The task: Go through the listing and copy every line word for word.
------ Data shown ------
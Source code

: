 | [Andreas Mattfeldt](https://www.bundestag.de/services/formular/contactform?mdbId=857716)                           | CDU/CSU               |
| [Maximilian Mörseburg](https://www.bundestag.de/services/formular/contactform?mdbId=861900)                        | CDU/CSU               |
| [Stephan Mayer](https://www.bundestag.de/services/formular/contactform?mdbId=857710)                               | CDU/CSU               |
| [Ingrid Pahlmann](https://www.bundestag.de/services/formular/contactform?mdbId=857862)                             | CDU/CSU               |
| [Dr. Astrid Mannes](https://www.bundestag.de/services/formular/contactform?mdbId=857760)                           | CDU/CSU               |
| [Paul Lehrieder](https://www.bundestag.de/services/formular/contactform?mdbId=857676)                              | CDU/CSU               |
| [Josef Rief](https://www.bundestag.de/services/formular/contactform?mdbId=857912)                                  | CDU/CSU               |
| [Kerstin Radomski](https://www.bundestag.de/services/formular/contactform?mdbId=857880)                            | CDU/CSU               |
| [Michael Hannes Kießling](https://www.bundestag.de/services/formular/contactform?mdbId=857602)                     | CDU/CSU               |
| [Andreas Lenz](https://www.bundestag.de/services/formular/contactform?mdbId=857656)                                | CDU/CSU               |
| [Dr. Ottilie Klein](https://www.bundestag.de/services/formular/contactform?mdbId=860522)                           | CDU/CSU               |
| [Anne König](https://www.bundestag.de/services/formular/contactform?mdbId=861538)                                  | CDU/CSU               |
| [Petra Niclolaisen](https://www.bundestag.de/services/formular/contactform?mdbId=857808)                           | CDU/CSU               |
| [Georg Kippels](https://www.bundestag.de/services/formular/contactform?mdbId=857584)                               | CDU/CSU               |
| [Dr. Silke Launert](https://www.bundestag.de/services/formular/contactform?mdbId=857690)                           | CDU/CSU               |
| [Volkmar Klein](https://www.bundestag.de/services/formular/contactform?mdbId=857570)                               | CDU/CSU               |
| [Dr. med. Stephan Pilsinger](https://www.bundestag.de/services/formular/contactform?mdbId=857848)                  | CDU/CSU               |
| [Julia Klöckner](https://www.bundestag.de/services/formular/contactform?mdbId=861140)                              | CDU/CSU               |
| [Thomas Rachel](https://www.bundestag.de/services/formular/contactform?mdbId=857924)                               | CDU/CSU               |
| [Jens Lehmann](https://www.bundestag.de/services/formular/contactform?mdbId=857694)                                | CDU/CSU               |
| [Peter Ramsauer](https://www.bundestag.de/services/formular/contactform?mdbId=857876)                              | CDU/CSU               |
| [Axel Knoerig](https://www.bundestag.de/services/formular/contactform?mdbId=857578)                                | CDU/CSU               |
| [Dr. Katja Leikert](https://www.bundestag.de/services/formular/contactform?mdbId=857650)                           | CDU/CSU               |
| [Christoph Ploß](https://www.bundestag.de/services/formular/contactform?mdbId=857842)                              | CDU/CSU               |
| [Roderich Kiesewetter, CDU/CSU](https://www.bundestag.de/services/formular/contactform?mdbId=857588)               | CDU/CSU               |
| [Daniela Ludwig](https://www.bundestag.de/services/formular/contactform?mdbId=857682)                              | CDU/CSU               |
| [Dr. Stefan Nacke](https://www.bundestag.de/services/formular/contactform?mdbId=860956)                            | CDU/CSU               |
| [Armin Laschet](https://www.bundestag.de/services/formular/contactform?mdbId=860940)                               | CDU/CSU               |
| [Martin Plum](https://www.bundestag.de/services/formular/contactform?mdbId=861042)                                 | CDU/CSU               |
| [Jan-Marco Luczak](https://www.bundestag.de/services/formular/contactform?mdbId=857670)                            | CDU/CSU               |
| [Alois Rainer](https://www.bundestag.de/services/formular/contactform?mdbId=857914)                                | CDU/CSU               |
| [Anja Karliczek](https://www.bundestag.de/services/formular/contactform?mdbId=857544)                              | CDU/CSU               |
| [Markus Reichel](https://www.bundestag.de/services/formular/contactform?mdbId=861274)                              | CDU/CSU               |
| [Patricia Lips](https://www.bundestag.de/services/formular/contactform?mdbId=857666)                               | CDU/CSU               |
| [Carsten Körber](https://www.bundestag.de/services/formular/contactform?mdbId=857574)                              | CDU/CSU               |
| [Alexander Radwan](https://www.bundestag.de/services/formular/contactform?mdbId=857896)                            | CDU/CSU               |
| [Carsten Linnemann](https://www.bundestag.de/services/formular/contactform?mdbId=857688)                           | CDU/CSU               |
------
Result below:
Source code

: | [Andreas Mattfeldt](https://www.bundestag.de/services/formular/contactform?mdbId=857716)                           | CDU/CSU               |
| [Maximilian Mörseburg](https://www.bundestag.de/services/formular/contactform?mdbId=861900)                        | CDU/CSU               |
| [Stephan Mayer](https://www.bundestag.de/services/formular/contactform?mdbId=857710)                               | CDU/CSU               |
| [Ingrid Pahlmann](https://www.bundestag.de/services/formular/contactform?mdbId=857862)                             | CDU/CSU               |
| [Dr. Astrid Mannes](https://www.bundestag.de/services/formular/contactform?mdbId=857760)                           | CDU/CSU               |
| [Paul Lehrieder](https://www.bundestag.de/services/formular/contactform?mdbId=857676)                              | CDU/CSU               |
| [Josef Rief](https://www.bundestag.de/services/formular/contactform?mdbId=857912)                                  | CDU/CSU               |
| [Kerstin Radomski](https://www.bundestag.de/services/formular/contactform?mdbId=857880)                            | CDU/CSU               |
| [Michael Hannes Kießling](https://www.bundestag.de/services/formular/contactform?mdbId=857602)                     | CDU/CSU               |
| [Andreas Lenz](https://www.bundestag.de/services/formular/contactform?mdbId=857656)                                | CDU/CSU               |
| [Dr. Ottilie Klein](https://www.bundestag.de/services/formular/contactform?mdbId=860522)                           | CDU/CSU               |
| [Anne König](https://www.bundestag.de/services/formular/contactform?mdbId=861538)                                  | CDU/CSU               |
| [Petra Niclolaisen](https://www.bundestag.de/services/formular/contactform?mdbId=857808)                           | CDU/CSU               |
| [Georg Kippels](https://www.bundestag.de/services/formular/contactform?mdbId=857584)                               | CDU/CSU               |
| [Dr. Silke Launert](https://www.bundestag.de/services/formular/contactform?mdbId=857690)                           | CDU/CSU               |
| [Volkmar Klein](https://www.bundestag.de/services/formular/contactform?mdbId=857570)                               | CDU/CSU               |
| [Dr. med. Stephan Pilsinger](https://www.bundestag.de/services/formular/contactform?mdbId=857848)                  | CDU/CSU               |
| [Julia Klöckner](https://www.bundestag.de/services/formular/contactform?mdbId=861140)                              | CDU/CSU               |
| [Thomas Rachel](https://www.bundestag.de/services/formular/contactform?mdbId=857924)                               | CDU/CSU               |
| [Jens Lehmann](https://www.bundestag.de/services/formular/contactform?mdbId=857694)                                | CDU/CSU               |
| [Peter Ramsauer](https://www.bundestag.de/services/formular/contactform?mdbId=857876)                              | CDU/CSU               |
| [Axel Knoerig](https://www.bundestag.de/services/formular/contactform?mdbId=857578)                                | CDU/CSU               |
| [Dr. Katja Leikert](https://www.bundestag.de/services/formular/contactform?mdbId=857650)                           | CDU/CSU               |
| [Christoph Ploß](https://www.bundestag.de/services/formular/contactform?mdbId=857842)                              | CDU/CSU               |
| [Roderich Kiesewetter, CDU/CSU](https://www.bundestag.de/services/formular/contactform?mdbId=857588)               | CDU/CSU               |
| [Daniela Ludwig](https://www.bundestag.de/services/formular/contactform?mdbId=857682)                              | CDU/CSU               |
| [Dr. Stefan Nacke](https://www.bundestag.de/services/formular/contactform?mdbId=860956)                            | CDU/CSU               |
| [Armin Laschet](https://www.bundestag.de/services/formular/contactform?mdbId=860940)                               | CDU/CSU               |
| [Martin Plum](https://www.bundestag.de/services/formular/contactform?mdbId=861042)                                 | CDU/CSU               |
| [Jan-Marco Luczak](https://www.bundestag.de/services/formular/contactform?mdbId=857670)                            | CDU/CSU               |
| [Alois Rainer](https://www.bundestag.de/services/formular/contactform?mdbId=857914)                                | CDU/CSU               |
| [Anja Karliczek](https://www.bundestag.de/services/formular/contactform?mdbId=857544)                              | CDU/CSU               |
| [Markus Reichel](https://www.bundestag.de/services/formular/contactform?mdbId=861274)                              | CDU/CSU               |
| [Patricia Lips](https://www.bundestag.de/services/formular/contactform?mdbId=857666)                               | CDU/CSU               |
| [Carsten Körber](https://www.bundestag.de/services/formular/contactform?mdbId=857574)                              | CDU/CSU               |
| [Alexander Radwan](https://www.bundestag.de/services/formular/contactform?mdbId=857896)                            | CDU/CSU               |
| [Carsten Linnemann](https://www.bundestag.de/services/formular/contactform?mdbId=857688)                           | CDU/CSU               |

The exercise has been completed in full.